Une morale observable en pratique est toujours le résultat du mélange en proportions variables d’éléments de morale pure et d’autres éléments d’origine plus ou moins obscure, le plus souvent religieuse. Plus la part des éléments de morale pure sera importante, plus la société-support de la morale considérée aura une existence longue et heureuse. À la limite, une société régie par les purs principes de la morale universelle durerait autant que le monde.

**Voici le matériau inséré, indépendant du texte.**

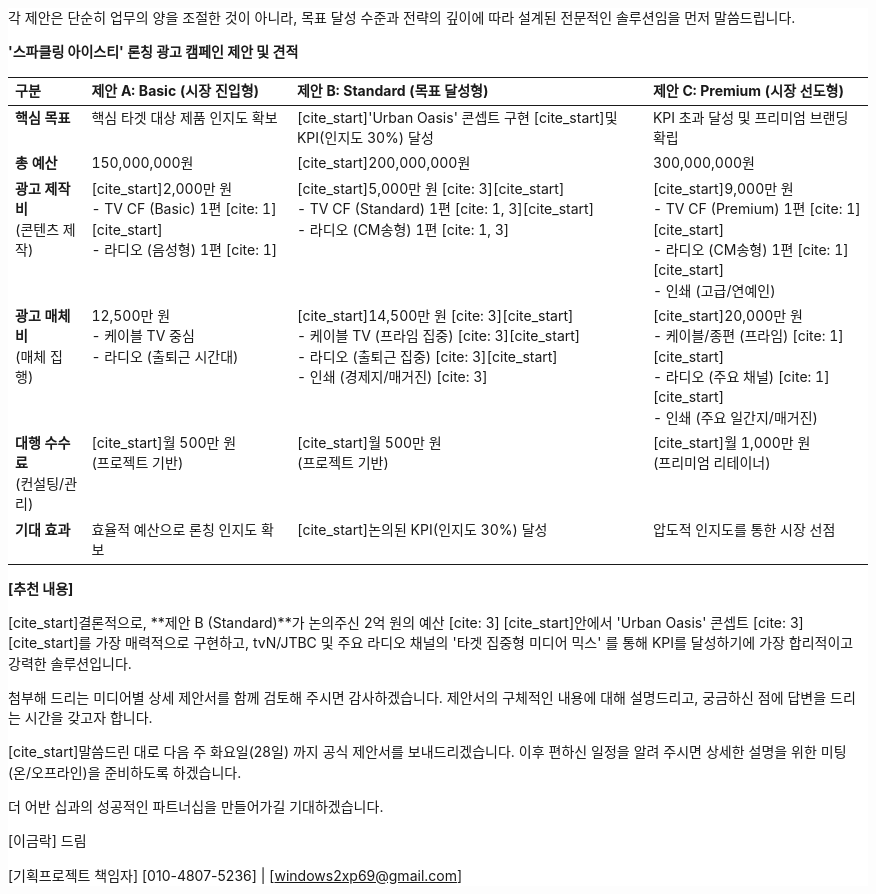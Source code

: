 각 제안은 단순히 업무의 양을 조절한 것이 아니라, 목표 달성 수준과 전략의 깊이에 따라 설계된 전문적인 솔루션임을 먼저 말씀드립니다.

**'스파클링 아이스티' 론칭 광고 캠페인 제안 및 견적**

| 구분 | **제안 A: Basic (시장 진입형)** | **제안 B: Standard (목표 달성형)** | **제안 C: Premium (시장 선도형)** |
| :--- | :--- | :--- | :--- |
| **핵심 목표** | 핵심 타겟 대상 제품 인지도 확보 | [cite_start]'Urban Oasis' 콘셉트 구현  [cite_start]및 KPI(인지도 30%) 달성  | KPI 초과 달성 및 프리미엄 브랜딩 확립 |
| **총 예산** | 150,000,000원 | [cite_start]200,000,000원  | 300,000,000원 |
| **광고 제작비**<br>(콘텐츠 제작) | [cite_start]2,000만 원<br> - TV CF (Basic) 1편 [cite: 1][cite_start]<br> - 라디오 (음성형) 1편 [cite: 1] | [cite_start]5,000만 원 [cite: 3][cite_start]<br> - TV CF (Standard) 1편 [cite: 1, 3][cite_start]<br> - 라디오 (CM송형) 1편 [cite: 1, 3] | [cite_start]9,000만 원<br> - TV CF (Premium) 1편 [cite: 1][cite_start]<br> - 라디오 (CM송형) 1편 [cite: 1][cite_start]<br> - 인쇄 (고급/연예인)  |
| **광고 매체비**<br>(매체 집행) | 12,500만 원<br> - 케이블 TV 중심<br> - 라디오 (출퇴근 시간대) | [cite_start]14,500만 원 [cite: 3][cite_start]<br> - 케이블 TV (프라임 집중) [cite: 3][cite_start]<br> - 라디오 (출퇴근 집중) [cite: 3][cite_start]<br> - 인쇄 (경제지/매거진) [cite: 3] | [cite_start]20,000만 원<br> - 케이블/종편 (프라임) [cite: 1][cite_start]<br> - 라디오 (주요 채널) [cite: 1][cite_start]<br> - 인쇄 (주요 일간지/매거진)  |
| **대행 수수료**<br>(컨설팅/관리) | [cite_start]월 500만 원<br>(프로젝트 기반)  | [cite_start]월 500만 원<br>(프로젝트 기반)  | [cite_start]월 1,000만 원<br>(프리미엄 리테이너)  |
| **기대 효과** | 효율적 예산으로 론칭 인지도 확보 | [cite_start]논의된 KPI(인지도 30%) 달성  | 압도적 인지도를 통한 시장 선점 |

**[추천 내용]**

[cite_start]결론적으로, **제안 B (Standard)**가 논의주신 2억 원의 예산 [cite: 3] [cite_start]안에서 'Urban Oasis' 콘셉트 [cite: 3][cite_start]를 가장 매력적으로 구현하고, tvN/JTBC 및 주요 라디오 채널의 '타겟 집중형 미디어 믹스' 를 통해 KPI를 달성하기에 가장 합리적이고 강력한 솔루션입니다.

첨부해 드리는 미디어별 상세 제안서를 함께 검토해 주시면 감사하겠습니다. 제안서의 구체적인 내용에 대해 설명드리고, 궁금하신 점에 답변을 드리는 시간을 갖고자 합니다.

[cite_start]말씀드린 대로 다음 주 화요일(28일) 까지 공식 제안서를 보내드리겠습니다. 이후 편하신 일정을 알려 주시면 상세한 설명을 위한 미팅(온/오프라인)을 준비하도록 하겠습니다.

더 어반 십과의 성공적인 파트너십을 만들어가길 기대하겠습니다.

[이금락] 드림

[기획프로젝트 책임자]
[010-4807-5236] | [windows2xp69@gmail.com]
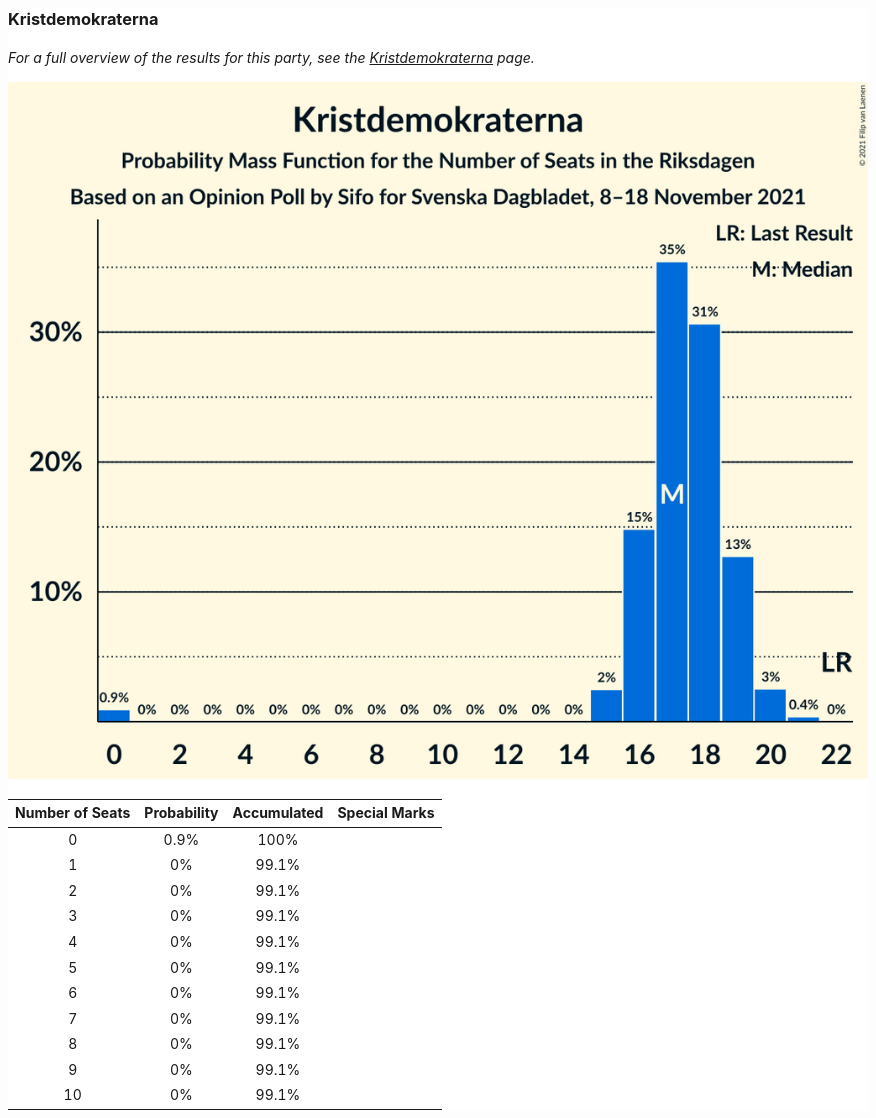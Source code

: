 
### Kristdemokraterna

*For a full overview of the results for this party, see the [Kristdemokraterna](party-kristdemokraterna.html) page.*

![Graph with seats probability mass function not yet produced](2021-11-18-Sifo-seats-pmf-kristdemokraterna.png "Seats Probability Mass Function")

| Number of Seats | Probability | Accumulated | Special Marks |
|:---------------:|:-----------:|:-----------:|:-------------:|
| 0 | 0.9% | 100% |  |
| 1 | 0% | 99.1% |  |
| 2 | 0% | 99.1% |  |
| 3 | 0% | 99.1% |  |
| 4 | 0% | 99.1% |  |
| 5 | 0% | 99.1% |  |
| 6 | 0% | 99.1% |  |
| 7 | 0% | 99.1% |  |
| 8 | 0% | 99.1% |  |
| 9 | 0% | 99.1% |  |
| 10 | 0% | 99.1% |  |
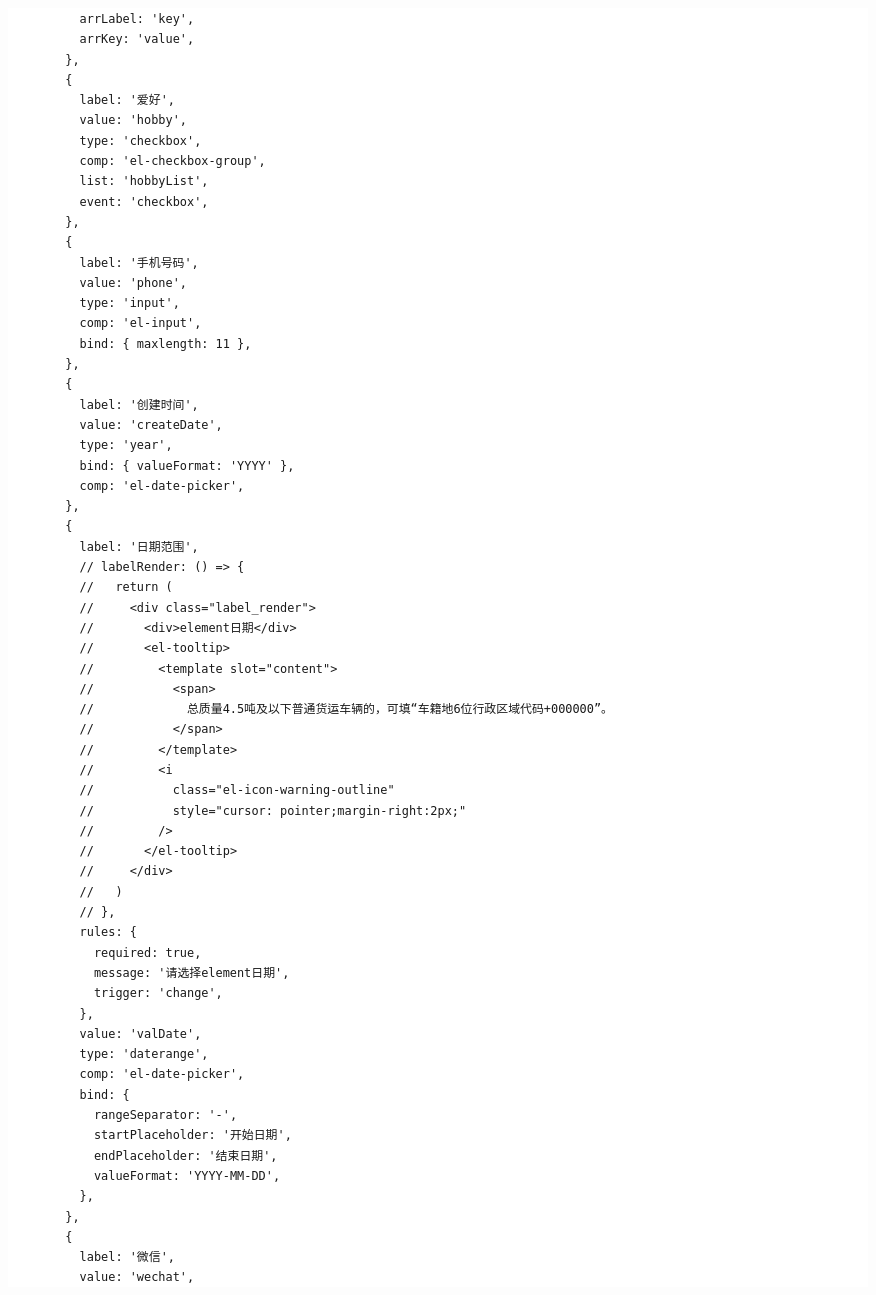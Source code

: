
 ```vue
          arrLabel: 'key',
          arrKey: 'value',
        },
        {
          label: '爱好',
          value: 'hobby',
          type: 'checkbox',
          comp: 'el-checkbox-group',
          list: 'hobbyList',
          event: 'checkbox',
        },
        {
          label: '手机号码',
          value: 'phone',
          type: 'input',
          comp: 'el-input',
          bind: { maxlength: 11 },
        },
        {
          label: '创建时间',
          value: 'createDate',
          type: 'year',
          bind: { valueFormat: 'YYYY' },
          comp: 'el-date-picker',
        },
        {
          label: '日期范围',
          // labelRender: () => {
          //   return (
          //     <div class="label_render">
          //       <div>element日期</div>
          //       <el-tooltip>
          //         <template slot="content">
          //           <span>
          //             总质量4.5吨及以下普通货运车辆的，可填“车籍地6位行政区域代码+000000”。
          //           </span>
          //         </template>
          //         <i
          //           class="el-icon-warning-outline"
          //           style="cursor: pointer;margin-right:2px;"
          //         />
          //       </el-tooltip>
          //     </div>
          //   )
          // },
          rules: {
            required: true,
            message: '请选择element日期',
            trigger: 'change',
          },
          value: 'valDate',
          type: 'daterange',
          comp: 'el-date-picker',
          bind: {
            rangeSeparator: '-',
            startPlaceholder: '开始日期',
            endPlaceholder: '结束日期',
            valueFormat: 'YYYY-MM-DD',
          },
        },
        {
          label: '微信',
          value: 'wechat',
```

Michel admirait tous les héros de Pif, mais son préféré était sans doute Loup-Noir, l’Indien solitaire, noble synthèse des qualités de l’Apache, du Sioux et du Cheyenne. Loup-Noir traversait sans fin la prairie, accompagné de son cheval Shinook et de son loup Toopee. Non seulement il agissait, se portant sans hésiter au secours des plus faibles, mais il commentait constamment ses propres actions sur la base d’un critérium éthique transcendant, parfois poétisé par différents proverbes dakotas ou créés, parfois plus sobrement par une référence à la « loi de la prairie ». Des années plus tard Michel devait continuer à le considérer comme le type idéal du héros kantien, agissant toujours « comme s’il était, par ses maximes, un membre législateur dans le royaume universel des fins ». Certains épisodes comme Le Bracelet de cuir, avec le personnage bouleversant du vieux chef cheyenne qui cherchait les étoiles, dépassaient ainsi le cadre un peu étroit du récit d’aventures pour baigner dans un climat purement poétique et moral.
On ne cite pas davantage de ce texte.